The InstaPay feature is part of a money management platform called Even that includes budgeting tools. For example, the app can highlight users’ upcoming bills and tell them how much they have left to spend after mandatory spending and savings.
“The app’s cash flow management feature is the core component and the first thing employees see when they open the app. This design feature has proven successful in keeping users informed of their current cash holdings and focused on budgeting for their needs,” Walmart spokesman Josh Havens said via email.
At OTG Management, approximately 50 percent of US employees have signed up for Dayforce Wallet since the company launched the benefit in December 2020. In Canada, where it became available last June, 30 percent have signed up so far.
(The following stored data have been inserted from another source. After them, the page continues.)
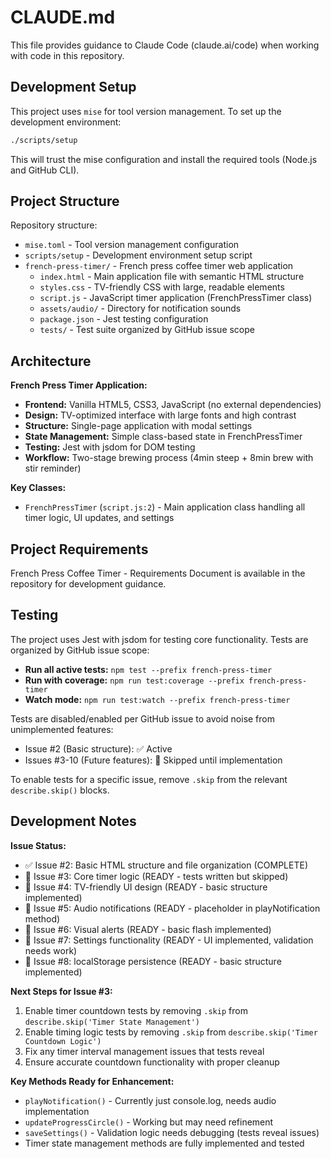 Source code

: # CLAUDE.md

This file provides guidance to Claude Code (claude.ai/code) when working with code in this repository.

## Development Setup

This project uses `mise` for tool version management. To set up the development environment:

```bash
./scripts/setup
```

This will trust the mise configuration and install the required tools (Node.js and GitHub CLI).

## Project Structure

Repository structure:
- `mise.toml` - Tool version management configuration
- `scripts/setup` - Development environment setup script
- `french-press-timer/` - French press coffee timer web application
  - `index.html` - Main application file with semantic HTML structure
  - `styles.css` - TV-friendly CSS with large, readable elements
  - `script.js` - JavaScript timer application (FrenchPressTimer class)
  - `assets/audio/` - Directory for notification sounds
  - `package.json` - Jest testing configuration
  - `tests/` - Test suite organized by GitHub issue scope

## Architecture

**French Press Timer Application:**
- **Frontend:** Vanilla HTML5, CSS3, JavaScript (no external dependencies)
- **Design:** TV-optimized interface with large fonts and high contrast
- **Structure:** Single-page application with modal settings
- **State Management:** Simple class-based state in FrenchPressTimer
- **Testing:** Jest with jsdom for DOM testing
- **Workflow:** Two-stage brewing process (4min steep + 8min brew with stir reminder)

**Key Classes:**
- `FrenchPressTimer` (`script.js:2`) - Main application class handling all timer logic, UI updates, and settings

## Project Requirements

French Press Coffee Timer - Requirements Document is available in the repository for development guidance.

## Testing

The project uses Jest with jsdom for testing core functionality. Tests are organized by GitHub issue scope:

- **Run all active tests:** `npm test --prefix french-press-timer`
- **Run with coverage:** `npm run test:coverage --prefix french-press-timer`
- **Watch mode:** `npm run test:watch --prefix french-press-timer`

Tests are disabled/enabled per GitHub issue to avoid noise from unimplemented features:
- Issue #2 (Basic structure): ✅ Active
- Issues #3-10 (Future features): 🚫 Skipped until implementation

To enable tests for a specific issue, remove `.skip` from the relevant `describe.skip()` blocks.

## Development Notes

**Issue Status:**
- ✅ Issue #2: Basic HTML structure and file organization (COMPLETE)
- 🔄 Issue #3: Core timer logic (READY - tests written but skipped)
- 🔄 Issue #4: TV-friendly UI design (READY - basic structure implemented)
- 🔄 Issue #5: Audio notifications (READY - placeholder in playNotification method)
- 🔄 Issue #6: Visual alerts (READY - basic flash implemented)
- 🔄 Issue #7: Settings functionality (READY - UI implemented, validation needs work)
- 🔄 Issue #8: localStorage persistence (READY - basic structure implemented)

**Next Steps for Issue #3:**
1. Enable timer countdown tests by removing `.skip` from `describe.skip('Timer State Management')`
2. Enable timing logic tests by removing `.skip` from `describe.skip('Timer Countdown Logic')`
3. Fix any timer interval management issues that tests reveal
4. Ensure accurate countdown functionality with proper cleanup

**Key Methods Ready for Enhancement:**
- `playNotification()` - Currently just console.log, needs audio implementation
- `updateProgressCircle()` - Working but may need refinement
- `saveSettings()` - Validation logic needs debugging (tests reveal issues)
- Timer state management methods are fully implemented and tested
According to Mr House, workers in both countries appear to be taking wage advances “on occasion”.
The company has a regular weekly pay cycle and allows employees to access their pay as often as each day, although Mr House said that doesn’t appear to be the norm.
Mr Ross said Ceridian leaves it up to employers to set the parameters of how they want employees to have access to upfront pay.
Kohos Instant Pay users who rely on the reloadable Mastercard also have access to the company’s money management tools, the company said.
Even where safeguards are in place, on-demand pay is not a substitute for higher wages, Ms De La Rosa said.
In a world where wages are not keeping pace with the cost of living, “the fundamental problem of people being underpaid is still there,” she said.